Extracted data:
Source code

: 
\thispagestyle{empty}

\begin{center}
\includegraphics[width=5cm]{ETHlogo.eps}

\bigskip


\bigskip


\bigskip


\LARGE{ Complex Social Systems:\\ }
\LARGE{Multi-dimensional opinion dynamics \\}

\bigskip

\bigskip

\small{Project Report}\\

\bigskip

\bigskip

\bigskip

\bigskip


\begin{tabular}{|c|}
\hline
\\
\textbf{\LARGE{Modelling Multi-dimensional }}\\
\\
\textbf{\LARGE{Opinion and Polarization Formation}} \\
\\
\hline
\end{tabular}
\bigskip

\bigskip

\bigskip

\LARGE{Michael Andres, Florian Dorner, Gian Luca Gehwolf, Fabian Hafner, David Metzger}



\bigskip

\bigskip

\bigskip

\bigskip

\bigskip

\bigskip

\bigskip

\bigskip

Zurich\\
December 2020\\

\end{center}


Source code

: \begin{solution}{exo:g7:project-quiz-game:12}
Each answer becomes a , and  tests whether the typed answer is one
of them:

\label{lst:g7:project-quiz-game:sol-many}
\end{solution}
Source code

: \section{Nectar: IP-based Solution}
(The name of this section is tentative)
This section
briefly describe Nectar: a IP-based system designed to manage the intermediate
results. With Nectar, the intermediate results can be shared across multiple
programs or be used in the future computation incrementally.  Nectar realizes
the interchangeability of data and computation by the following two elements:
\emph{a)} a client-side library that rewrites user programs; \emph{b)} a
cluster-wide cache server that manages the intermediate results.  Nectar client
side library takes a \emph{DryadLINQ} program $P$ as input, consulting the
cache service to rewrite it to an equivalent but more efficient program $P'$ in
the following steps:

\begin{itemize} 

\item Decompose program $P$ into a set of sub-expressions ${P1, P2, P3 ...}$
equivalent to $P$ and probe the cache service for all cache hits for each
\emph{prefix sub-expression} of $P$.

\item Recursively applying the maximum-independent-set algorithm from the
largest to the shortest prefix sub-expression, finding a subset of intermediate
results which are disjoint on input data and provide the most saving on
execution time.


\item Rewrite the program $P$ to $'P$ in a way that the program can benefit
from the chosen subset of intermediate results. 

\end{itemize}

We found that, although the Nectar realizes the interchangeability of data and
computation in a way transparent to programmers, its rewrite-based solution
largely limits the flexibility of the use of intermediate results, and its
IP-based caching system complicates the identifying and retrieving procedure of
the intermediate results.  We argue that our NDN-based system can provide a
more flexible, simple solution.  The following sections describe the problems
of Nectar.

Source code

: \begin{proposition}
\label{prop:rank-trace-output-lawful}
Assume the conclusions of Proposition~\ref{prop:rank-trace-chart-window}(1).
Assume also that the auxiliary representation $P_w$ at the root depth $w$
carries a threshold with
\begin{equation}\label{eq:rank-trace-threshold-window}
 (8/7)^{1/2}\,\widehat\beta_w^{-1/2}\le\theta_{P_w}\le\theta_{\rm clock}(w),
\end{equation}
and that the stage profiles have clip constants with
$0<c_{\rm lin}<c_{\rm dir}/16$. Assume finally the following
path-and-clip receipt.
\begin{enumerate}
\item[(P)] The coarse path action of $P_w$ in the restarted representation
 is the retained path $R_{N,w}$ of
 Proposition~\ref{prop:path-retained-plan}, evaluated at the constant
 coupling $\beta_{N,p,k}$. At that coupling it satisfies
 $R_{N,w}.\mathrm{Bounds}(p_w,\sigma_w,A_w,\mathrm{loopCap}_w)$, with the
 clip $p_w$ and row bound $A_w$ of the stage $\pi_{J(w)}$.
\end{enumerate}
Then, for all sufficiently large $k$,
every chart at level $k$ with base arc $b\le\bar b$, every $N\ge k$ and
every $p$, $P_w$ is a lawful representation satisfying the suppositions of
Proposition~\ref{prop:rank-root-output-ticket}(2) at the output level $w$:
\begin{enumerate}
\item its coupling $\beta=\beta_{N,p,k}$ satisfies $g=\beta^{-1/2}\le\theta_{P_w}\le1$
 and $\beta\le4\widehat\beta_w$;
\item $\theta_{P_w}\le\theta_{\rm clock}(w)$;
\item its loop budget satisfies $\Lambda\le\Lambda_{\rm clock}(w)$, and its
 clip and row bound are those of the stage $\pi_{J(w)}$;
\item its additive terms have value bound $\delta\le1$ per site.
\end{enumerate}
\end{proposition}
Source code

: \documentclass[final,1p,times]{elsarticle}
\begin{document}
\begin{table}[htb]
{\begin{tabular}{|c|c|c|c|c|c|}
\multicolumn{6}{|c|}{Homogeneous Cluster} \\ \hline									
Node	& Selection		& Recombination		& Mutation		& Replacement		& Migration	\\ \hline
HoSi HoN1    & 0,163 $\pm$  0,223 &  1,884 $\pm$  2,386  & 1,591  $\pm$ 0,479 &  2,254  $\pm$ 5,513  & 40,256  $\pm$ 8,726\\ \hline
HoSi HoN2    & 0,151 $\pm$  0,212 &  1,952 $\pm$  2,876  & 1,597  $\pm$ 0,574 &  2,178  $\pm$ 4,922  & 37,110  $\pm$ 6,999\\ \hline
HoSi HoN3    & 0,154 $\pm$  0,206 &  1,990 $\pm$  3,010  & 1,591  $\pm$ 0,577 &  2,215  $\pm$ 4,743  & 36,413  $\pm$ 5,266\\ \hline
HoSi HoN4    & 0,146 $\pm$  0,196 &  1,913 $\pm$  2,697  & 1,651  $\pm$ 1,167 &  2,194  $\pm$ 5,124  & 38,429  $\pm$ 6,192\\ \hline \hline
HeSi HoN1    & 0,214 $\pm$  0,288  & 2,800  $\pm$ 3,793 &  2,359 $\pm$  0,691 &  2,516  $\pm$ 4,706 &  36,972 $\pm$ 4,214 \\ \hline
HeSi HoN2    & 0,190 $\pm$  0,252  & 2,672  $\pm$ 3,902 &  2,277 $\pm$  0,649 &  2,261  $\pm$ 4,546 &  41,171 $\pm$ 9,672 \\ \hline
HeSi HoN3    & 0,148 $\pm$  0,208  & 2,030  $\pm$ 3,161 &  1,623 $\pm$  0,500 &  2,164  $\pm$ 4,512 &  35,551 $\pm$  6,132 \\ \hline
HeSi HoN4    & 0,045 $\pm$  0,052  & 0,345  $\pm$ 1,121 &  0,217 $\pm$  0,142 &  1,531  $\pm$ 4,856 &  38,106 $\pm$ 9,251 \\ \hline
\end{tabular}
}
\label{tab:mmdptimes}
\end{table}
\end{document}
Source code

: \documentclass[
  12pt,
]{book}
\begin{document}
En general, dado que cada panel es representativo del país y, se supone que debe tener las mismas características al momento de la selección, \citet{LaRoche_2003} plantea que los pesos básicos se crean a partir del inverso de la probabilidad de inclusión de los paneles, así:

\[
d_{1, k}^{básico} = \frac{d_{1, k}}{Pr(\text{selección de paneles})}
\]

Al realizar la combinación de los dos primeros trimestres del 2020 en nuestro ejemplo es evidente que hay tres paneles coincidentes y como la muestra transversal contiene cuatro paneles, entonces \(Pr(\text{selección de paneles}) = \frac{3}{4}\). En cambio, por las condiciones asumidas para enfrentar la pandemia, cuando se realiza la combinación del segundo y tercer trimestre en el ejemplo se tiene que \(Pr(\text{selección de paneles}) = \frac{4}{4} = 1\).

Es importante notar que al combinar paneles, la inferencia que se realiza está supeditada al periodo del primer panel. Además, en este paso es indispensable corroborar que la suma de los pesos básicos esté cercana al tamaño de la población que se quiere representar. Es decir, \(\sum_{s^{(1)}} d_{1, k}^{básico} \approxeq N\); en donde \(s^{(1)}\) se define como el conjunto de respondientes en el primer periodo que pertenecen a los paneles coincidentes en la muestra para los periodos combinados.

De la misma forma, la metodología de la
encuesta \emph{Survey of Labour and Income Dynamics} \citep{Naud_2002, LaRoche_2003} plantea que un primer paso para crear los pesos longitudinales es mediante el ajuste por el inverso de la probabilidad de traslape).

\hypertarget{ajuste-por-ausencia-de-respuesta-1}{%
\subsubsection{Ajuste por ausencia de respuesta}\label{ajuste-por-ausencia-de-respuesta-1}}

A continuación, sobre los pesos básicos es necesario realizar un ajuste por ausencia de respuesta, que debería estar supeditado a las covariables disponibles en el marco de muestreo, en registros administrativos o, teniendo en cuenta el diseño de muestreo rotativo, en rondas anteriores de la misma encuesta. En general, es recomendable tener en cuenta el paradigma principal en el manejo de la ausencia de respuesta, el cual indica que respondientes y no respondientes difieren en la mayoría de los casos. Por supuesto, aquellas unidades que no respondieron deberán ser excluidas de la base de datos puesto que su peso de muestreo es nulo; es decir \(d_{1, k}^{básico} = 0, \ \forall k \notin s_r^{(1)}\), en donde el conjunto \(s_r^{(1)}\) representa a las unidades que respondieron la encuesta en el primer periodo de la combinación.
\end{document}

Requirement:
Whenever the word "begin" appears in a line of the data above, that line counts. Say how many lines count, and nothing more.

Written solution:
12